[Start of Attachment]

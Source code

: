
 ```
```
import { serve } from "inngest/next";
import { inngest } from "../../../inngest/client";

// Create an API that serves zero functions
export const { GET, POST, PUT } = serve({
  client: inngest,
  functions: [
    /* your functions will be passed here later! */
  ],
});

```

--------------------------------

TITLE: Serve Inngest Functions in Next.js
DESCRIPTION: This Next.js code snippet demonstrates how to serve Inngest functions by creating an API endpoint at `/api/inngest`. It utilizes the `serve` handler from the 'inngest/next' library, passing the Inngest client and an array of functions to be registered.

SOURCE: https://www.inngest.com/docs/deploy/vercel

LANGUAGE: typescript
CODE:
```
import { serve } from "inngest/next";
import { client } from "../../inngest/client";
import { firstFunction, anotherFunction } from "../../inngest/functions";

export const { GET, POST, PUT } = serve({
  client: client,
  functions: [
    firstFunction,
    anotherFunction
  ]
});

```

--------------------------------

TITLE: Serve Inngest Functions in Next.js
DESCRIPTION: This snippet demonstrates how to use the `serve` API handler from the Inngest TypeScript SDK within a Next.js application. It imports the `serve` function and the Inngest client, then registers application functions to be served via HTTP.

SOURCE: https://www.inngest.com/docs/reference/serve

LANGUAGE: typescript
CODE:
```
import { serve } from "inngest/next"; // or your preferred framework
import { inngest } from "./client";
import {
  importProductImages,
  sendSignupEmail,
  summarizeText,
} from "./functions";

[End of Attachment]

> PROMPT:
Find the lines in the records that contain the word "docs", then copy every one of them.

> TASK OUTPUT:
SOURCE: https://www.inngest.com/docs/deploy/vercel
SOURCE: https://www.inngest.com/docs/reference/serve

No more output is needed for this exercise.